Petrovina Bulganin nodded, pulling open the file.
Director Chutesov exhaled, turning attention back to her computer. The Institute head muttered as she poked lifelessly at the keys.
"And if we are very lucky, Agent Bulganin, perhaps I am wrong for the first time in my life and the idiots who run this country have not given the world yet another reason to think us a dangerous laughing-stock." Disgusted, she pulled up her solitaire program. "Men," Anna Chutesov swore.
Chapter 8
Traditionally a Master of Sinanju departed the village to much fanfare. Remo didn't like fanfare. Preferring not to make a big scene, he suggested that he and Chiun slip out of town quietly.
Chiun wouldn't have it. A newly invested Reigning Master of the House of Sinanju could not sneak out of his village like a common thief. What would the villagers think?
Remo pointed out that they'd probably be pretty okay with it, since they spent their entire lives from cradle to grave with their hands stuffed in someone else's back pocket.
"I'll toss my Visa card in the mud on the way out the door," Remo said. "They'll be so busy massaging the cramps from forging my name they won't even know I've left."
"Do you want to break with five thousand years of tradition? Is that what you want?" Chiun demanded.
"I'm down with that," Remo replied.
Chiun tried a different approach. "Do you want to spend the entire trip to South America listening to why you have shamed me yet again in front of my ancestors?"
The entire population of Sinanju was gathered in the main square of the village to bid farewell to the new Reigning Master. General Kye Pun was allowed to witness the Rite of Departure. He was swept along behind Remo and Chiun by the mass of humanity.
Remo was ushered uncomfortably through the multitude to the edge of the village. Men and women who had spent the past four months bad-mouthing him wore phony smiles as they sang him on his way.
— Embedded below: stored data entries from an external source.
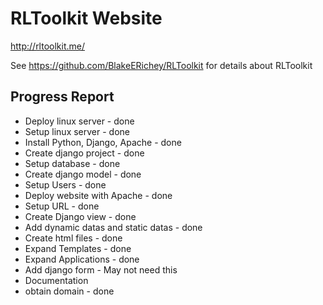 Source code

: # RLToolkit Website
http://rltoolkit.me/

See https://github.com/BlakeERichey/RLToolkit for details about RLToolkit

## Progress Report

* Deploy linux server - done
* Setup linux server - done
* Install Python, Django, Apache - done
* Create django project - done
* Setup database - done
* Create django model - done
* Setup Users - done
* Deploy website with Apache - done
* Setup URL - done
* Create Django view - done
* Add dynamic datas and static datas - done
* Create html files - done
* Expand Templates - done
* Expand Applications - done
* Add django form - May not need this
* Documentation
* obtain domain - done
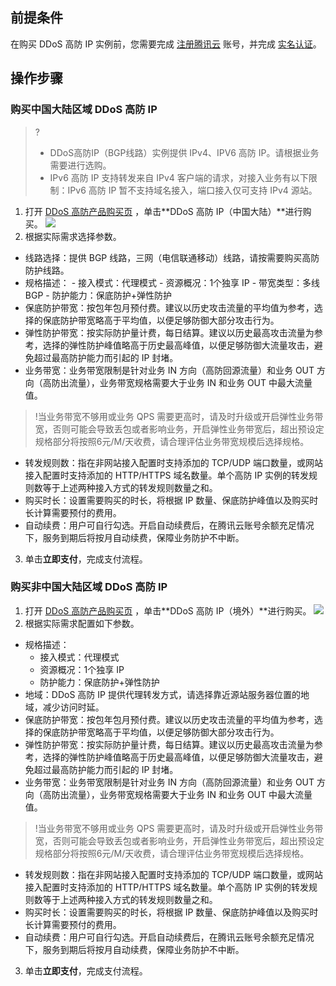 ## 前提条件
在购买 DDoS 高防 IP  实例前，您需要完成 [注册腾讯云](https://cloud.tencent.com/document/product/378/17985) 账号，并完成 [实名认证](https://cloud.tencent.com/document/product/378/3629)。

## 操作步骤
### 购买中国大陆区域 DDoS 高防 IP
>?
>- DDoS高防IP（BGP线路）实例提供 IPv4、IPV6 高防 IP。请根据业务需要进行选购。
>- IPv6 高防 IP 支持转发来自 IPv4 客户端的请求，对接入业务有以下限制：IPv6 高防 IP 暂不支持域名接入，端口接入仅可支持 IPv4 源站。
>
1. 打开 [DDoS 高防产品购买页](https://buy.cloud.tencent.com/antiddos#/advanced) ，单击**DDoS 高防 IP（中国大陆）**进行购买。
![](https://main.qcloudimg.com/raw/395259bf17827077b0d3ba8ee7b09522.png)
2. 根据实际需求选择参数。
  - 线路选择：提供 BGP 线路，三网（电信联通移动）线路，请按需要购买高防防护线路。
   - 规格描述：
    - 接入模式：代理模式
    - 资源概况：1个独享 IP
    - 带宽类型：多线 BGP
    - 防护能力：保底防护+弹性防护
 - 保底防护带宽：按包年包月预付费。建议以历史攻击流量的平均值为参考，选择的保底防护带宽略高于平均值，以便足够防御大部分攻击行为。
 - 弹性防护带宽：按实际防护量计费，每日结算。建议以历史最高攻击流量为参考，选择的弹性防护峰值略高于历史最高峰值，以便足够防御大流量攻击，避免超过最高防护能力而引起的 IP 封堵。
 - 业务带宽：业务带宽限制是针对业务 IN 方向（高防回源流量）和业务 OUT 方向（高防出流量），业务带宽规格需要大于业务 IN 和业务 OUT 中最大流量值。
>!当业务带宽不够用或业务 QPS 需要更高时，请及时升级或开启弹性业务带宽，否则可能会导致丢包或者影响业务，开启弹性业务带宽后，超出预设定规格部分将按照6元/M/天收费，请合理评估业务带宽规模后选择规格。
 - 转发规则数：指在非网站接入配置时支持添加的 TCP/UDP 端口数量，或网站接入配置时支持添加的 HTTP/HTTPS 域名数量。单个高防 IP 实例的转发规则数等于上述两种接入方式的转发规则数量之和。
 - 购买时长：设置需要购买的时长，将根据 IP 数量、保底防护峰值以及购买时长计算需要预付的费用。
 - 自动续费：用户可自行勾选。开启自动续费后，在腾讯云账号余额充足情况下，服务到期后将按月自动续费，保障业务防护不中断。
3. 单击**立即支付**，完成支付流程。

### 购买非中国大陆区域 DDoS 高防 IP
1. 打开 [DDoS 高防产品购买页](https://buy.cloud.tencent.com/antiddos#/advanced-intl) ，单击**DDoS 高防 IP（境外）**进行购买。
![](https://main.qcloudimg.com/raw/1dc0620f0e9ab126636c434c86e59c4d.png)
2. 根据实际需求配置如下参数。
 - 规格描述：
    - 接入模式：代理模式
    - 资源概况：1个独享 IP
    - 防护能力：保底防护+弹性防护
  - 地域：DDoS 高防 IP 提供代理转发方式，请选择靠近源站服务器位置的地域，减少访问时延。
  - 保底防护带宽：按包年包月预付费。建议以历史攻击流量的平均值为参考，选择的保底防护带宽略高于平均值，以便足够防御大部分攻击行为。
  - 弹性防护带宽：按实际防护量计费，每日结算。建议以历史最高攻击流量为参考，选择的弹性防护峰值略高于历史最高峰值，以便足够防御大流量攻击，避免超过最高防护能力而引起的 IP 封堵。
  - 业务带宽：业务带宽限制是针对业务 IN 方向（高防回源流量）和业务 OUT 方向（高防出流量），业务带宽规格需要大于业务 IN 和业务 OUT 中最大流量值。
>!当业务带宽不够用或业务 QPS 需要更高时，请及时升级或开启弹性业务带宽，否则可能会导致丢包或者影响业务，开启弹性业务带宽后，超出预设定规格部分将按照6元/M/天收费，请合理评估业务带宽规模后选择规格。
  - 转发规则数：指在非网站接入配置时支持添加的 TCP/UDP 端口数量，或网站接入配置时支持添加的 HTTP/HTTPS 域名数量。单个高防 IP 实例的转发规则数等于上述两种接入方式的转发规则数量之和。
  - 购买时长：设置需要购买的时长，将根据 IP 数量、保底防护峰值以及购买时长计算需要预付的费用。
  - 自动续费：用户可自行勾选。开启自动续费后，在腾讯云账号余额充足情况下，服务到期后将按月自动续费，保障业务防护不中断。
3. 单击**立即支付**，完成支付流程。
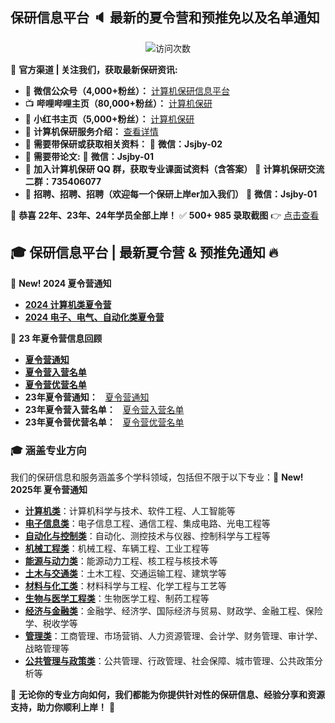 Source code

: ## 保研信息平台 :speaker: 最新的夏令营和预推免以及名单通知

<p align="center"> 
  <img src="https://profile-counter.glitch.me/jsjby/count.svg" alt ="访问次数" title ="访问次数"/>
</p>

📢 **官方渠道 | 关注我们，获取最新保研资讯:**  
- 📡 **微信公众号（4,000+粉丝）：** [计算机保研信息平台](https://mp.weixin.qq.com/s/EEEoK8YZXddrS9m9SOTwDQ)  
- 📺 **哔哩哔哩主页（80,000+粉丝）：** [计算机保研](https://space.bilibili.com/258646084?)  
- 📱 **小红书主页（5,000+粉丝）：** [计算机保研](https://www.xiaohongshu.com/user/profile/558ce88b874dfa0e75b5d7e5)  
- 📘 **计算机保研服务介绍：** [查看详情](https://github.com/jsjby/jsjby_2024/blob/main/计算机保研介绍最新版.pdf)  
- 📢 **需要带保研或获取相关资料：**  📩 **微信：Jsjby-02**  
- 📢 **需要带论文:**  📩 **微信：Jsjby-01**  
- 📢 **加入计算机保研 QQ 群，获取专业课面试资料（含答案）**  📌 **计算机保研交流二群：735406077**
- 📢 **招聘、招聘、招聘（欢迎每一个保研上岸er加入我们）** 📩 **微信：Jsjby-01**  

🎉 **恭喜 22年、23年、24年学员全部上岸！**  ✅ **500+ 985 录取截图** 👉 [点击查看](https://mp.weixin.qq.com/s/jeCpdNB8pRGNWEeiWPE6Tw)  

## 🎓 **保研信息平台 | 最新夏令营 & 预推免通知** 🔥
📢 **New! 2024 夏令营通知**  
- **[2024 计算机类夏令营](https://github.com/jsjby/jsjby_2024)**  
- **[2024 电子、电气、自动化类夏令营](https://github.com/jsjby/-summer_camp_2024_ee)**
  
📢 **23 年夏令营信息回顾**  
- **[夏令营通知](https://github.com/jsjby/jsjby_2023/tree/main)**  
- **[夏令营入营名单](https://github.com/jsjby/jsjby23_ruying)**  
- **[夏令营优营名单](https://github.com/jsjby/youying)**  
- **23年夏令营通知：**  &nbsp; [夏令营通知](https://github.com/jsjby/jsjby_2023/tree/main) &nbsp;
- **23年夏令营入营名单：**  &nbsp; [夏令营入营名单](https://github.com/jsjby/jsjby23_ruying) &nbsp;
- **23年夏令营优营名单：**  &nbsp; [夏令营优营名单](https://github.com/jsjby/youying)


### :mortar_board: **涵盖专业方向**
我们的保研信息和服务涵盖多个学科领域，包括但不限于以下专业：📢 **New! 2025年 夏令营通知** 
- **[计算机类](https://github.com/jsjby/2025_jsj/blob/main/README.md)**：计算机科学与技术、软件工程、人工智能等  
- **[电子信息类](https://github.com/jsjby/2025_dzxx/tree/main)**：电子信息工程、通信工程、集成电路、光电工程等  
- **[自动化与控制类](https://github.com/jsjby/2025_zdhkz)**：自动化、测控技术与仪器、控制科学与工程等  
- **[机械工程类](https://github.com/jsjby/jxgc)**：机械工程、车辆工程、工业工程等  
- **[能源与动力类](https://github.com/jsjby/nydl)**：能源动力工程、核工程与核技术等  
- **[土木与交通类](https://github.com/jsjby/tmgc)**：土木工程、交通运输工程、建筑学等  
- **[材料与化工类](https://github.com/jsjby/clhg)**：材料科学与工程、化学工程与工艺等  
- **[生物与医学工程类](https://github.com/jsjby/swgc)**：生物医学工程、制药工程等  
- **[经济与金融类](https://github.com/jsjby/jjjr/blob/main/README.md)**：金融学、经济学、国际经济与贸易、财政学、金融工程、保险学、税收学等  
- **[管理类](https://github.com/jsjby/gll)**：工商管理、市场营销、人力资源管理、会计学、财务管理、审计学、战略管理等  
- **[公共管理与政策类](https://github.com/jsjby/gll)**：公共管理、行政管理、社会保障、城市管理、公共政策分析等  

🎯 **无论你的专业方向如何，我们都能为你提供针对性的保研信息、经验分享和资源支持，助力你顺利上岸！** 🚀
"Hail, Master of Sinanju, who sustains the village and keeps the code faithfully," they shouted, their voices raised as one. "Our hearts cry with joy and pain at your departure. Joy that you undertake this journey for the sake of we, the unworthy beneficiaries of your generosity. And pain that your toils take your beauteous aspect from our midst. May the spirits of your ancestors journey safe with you who graciously throttles the universe."
Remo was tapping his toe impatiently on the wellworn path as they recited. When they were finished, he pointed at several random villagers.
"Up yours, yours, yours and yours," he said in English. He said it with a smile, as if conferring a blessing.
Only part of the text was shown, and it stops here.